**Saved entries**.
######

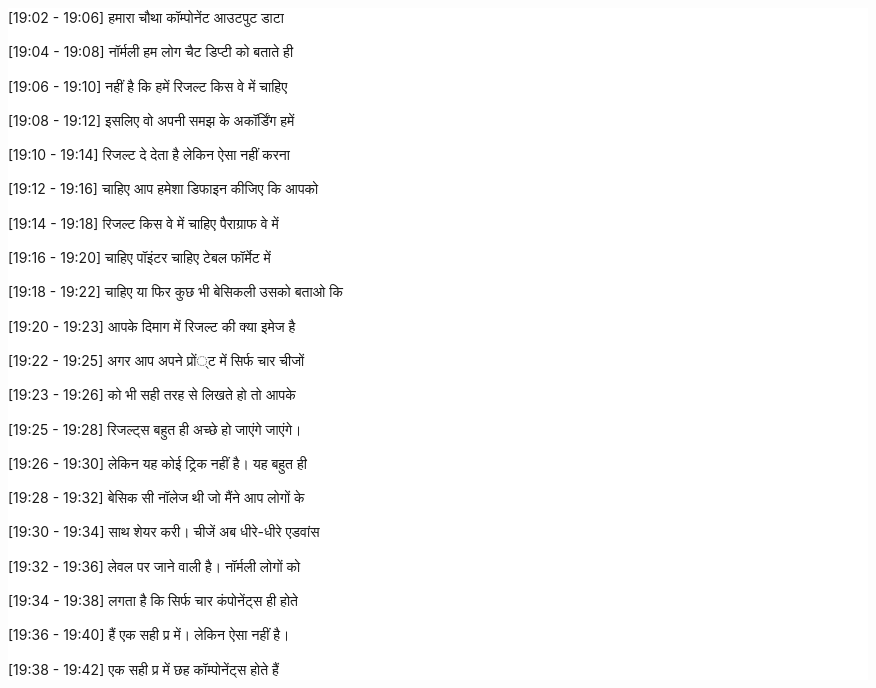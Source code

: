 [19:02 - 19:06]
हमारा चौथा कॉम्पोनेंट आउटपुट डाटा

[19:04 - 19:08]
नॉर्मली हम लोग चैट डिप्टी को बताते ही

[19:06 - 19:10]
नहीं है कि हमें रिजल्ट किस वे में चाहिए

[19:08 - 19:12]
इसलिए वो अपनी समझ के अकॉर्डिंग हमें

[19:10 - 19:14]
रिजल्ट दे देता है लेकिन ऐसा नहीं करना

[19:12 - 19:16]
चाहिए आप हमेशा डिफाइन कीजिए कि आपको

[19:14 - 19:18]
रिजल्ट किस वे में चाहिए पैराग्राफ वे में

[19:16 - 19:20]
चाहिए पॉइंटर चाहिए टेबल फॉर्मेट में

[19:18 - 19:22]
चाहिए या फिर कुछ भी बेसिकली उसको बताओ कि

[19:20 - 19:23]
आपके दिमाग में रिजल्ट की क्या इमेज है

[19:22 - 19:25]
अगर आप अपने प्रों्ट में सिर्फ चार चीजों

[19:23 - 19:26]
को भी सही तरह से लिखते हो तो आपके

[19:25 - 19:28]
रिजल्ट्स बहुत ही अच्छे हो जाएंगे जाएंगे।

[19:26 - 19:30]
लेकिन यह कोई ट्रिक नहीं है। यह बहुत ही

[19:28 - 19:32]
बेसिक सी नॉलेज थी जो मैंने आप लोगों के

[19:30 - 19:34]
साथ शेयर करी। चीजें अब धीरे-धीरे एडवांस

[19:32 - 19:36]
लेवल पर जाने वाली है। नॉर्मली लोगों को

[19:34 - 19:38]
लगता है कि सिर्फ चार कंपोनेंट्स ही होते

[19:36 - 19:40]
हैं एक सही प्र में। लेकिन ऐसा नहीं है।

[19:38 - 19:42]
एक सही प्र में छह कॉम्पोनेंट्स होते हैं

######

**TASK BRIEF**. From the entries above, write out only the lines starting at the line that holds "रिजल्ट किस वे में चाहिए पैराग्राफ वे में" and ending at the line that holds "[19:38 - 19:42]", keeping both and matching them exactly.

**ANSWER FOR THIS EXERCISE**.
रिजल्ट किस वे में चाहिए पैराग्राफ वे में

[19:16 - 19:20]
चाहिए पॉइंटर चाहिए टेबल फॉर्मेट में

[19:18 - 19:22]
चाहिए या फिर कुछ भी बेसिकली उसको बताओ कि

[19:20 - 19:23]
आपके दिमाग में रिजल्ट की क्या इमेज है

[19:22 - 19:25]
अगर आप अपने प्रों्ट में सिर्फ चार चीजों

[19:23 - 19:26]
को भी सही तरह से लिखते हो तो आपके

[19:25 - 19:28]
रिजल्ट्स बहुत ही अच्छे हो जाएंगे जाएंगे।

[19:26 - 19:30]
लेकिन यह कोई ट्रिक नहीं है। यह बहुत ही

[19:28 - 19:32]
बेसिक सी नॉलेज थी जो मैंने आप लोगों के

[19:30 - 19:34]
साथ शेयर करी। चीजें अब धीरे-धीरे एडवांस

[19:32 - 19:36]
लेवल पर जाने वाली है। नॉर्मली लोगों को

[19:34 - 19:38]
लगता है कि सिर्फ चार कंपोनेंट्स ही होते

[19:36 - 19:40]
हैं एक सही प्र में। लेकिन ऐसा नहीं है।

[19:38 - 19:42]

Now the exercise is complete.